Mainstream economics, and good economics
The Huffington Post has a solid article about the Federal Reserve has, accidentally or otherwise, has narrowed the range of acceptable discourse in mainstream economics through its widespread consulting relationships:
The Fed keeps many of the influential editors of prominent academic journals on its payroll. It is common for a journal editor to review submissions dealing with Fed policy while also taking the bank’s money. A HuffPost review of seven top journals found that 84 of the 190 editorial board members were affiliated with the Federal Reserve in one way or another.
“Try to publish an article critical of the Fed with an editor who works for the Fed,” says Galbraith. And the journals, in turn, determine which economists get tenure and what ideas are considered respectable.
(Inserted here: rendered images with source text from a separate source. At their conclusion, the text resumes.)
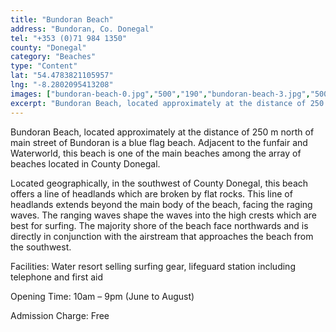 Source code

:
 ```yaml
---
title: "Bundoran Beach"
address: "Bundoran, Co. Donegal"
tel: "+353 (0)71 984 1350"
county: "Donegal"
category: "Beaches"
type: "Content"
lat: "54.4783821105957"
lng: "-8.2802095413208"
images: ["bundoran-beach-0.jpg","500","190","bundoran-beach-3.jpg","500","375","bundoran-beach-5.jpg","500","333","bundoran-beach-7.jpg","500","188","bundoran-beach-8.jpg","448","336","bundoran-beach-9.jpg","500","333"]
excerpt: "Bundoran Beach, located approximately at the distance of 250 m north of main street of Bundoran is a blue flag beach. Adjacent to the funfair and Wate..."
---
```

<p>Bundoran Beach, located approximately at the distance of 250 m north of main street of Bundoran is a blue flag beach. Adjacent to the funfair and Waterworld, this beach is one of the main beaches among the array of beaches located in County Donegal. </p>  
    <p>Located geographically, in the southwest of County Donegal, this beach offers a line of headlands which are broken by flat rocks. This line of headlands extends beyond the main body of the beach, facing the raging waves. The ranging waves shape the waves into the high crests which are best for surfing. The majority shore of the beach face northwards and is directly in conjunction with the airstream that approaches the beach from the southwest. </p>  
    <p>Facilities: Water resort selling surfing gear, lifeguard station including telephone and first aid</p> 
    <p>Opening Time: 10am &ndash; 9pm (June to August)</p> 
    <p>Admission Charge: Free</p>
And the Boston Globe has an even better article about Hyman Minsky, a previously obscure macroeconomist who has been getting a lot more attention of late because his writing seems to have presciently described our current million-car pileup:
Modern finance, he argued, was far from the stabilizing force that mainstream economics portrayed: rather, it was a system that created the illusion of stability while simultaneously creating the conditions for an inevitable and dramatic collapse.
In other words, the one person who foresaw the crisis also believed that our whole financial system contains the seeds of its own destruction. “Instability,” he wrote, “is an inherent and inescapable flaw of capitalism.”
It’s stuff like Hyman that’s why I read economics, and why I think it would be dangerous for people on the left to disregard the entire field. Just because economics is most easily associated with Alan Greenspan and the Chicago School doesn’t mean that you can’t find people doing great work out of the mainstream. There’s mainstream economics, and then there’s good economics. I mean, I’m a big fan of movies but that doesn’t mean I’m going to tell you to see Transformers 2.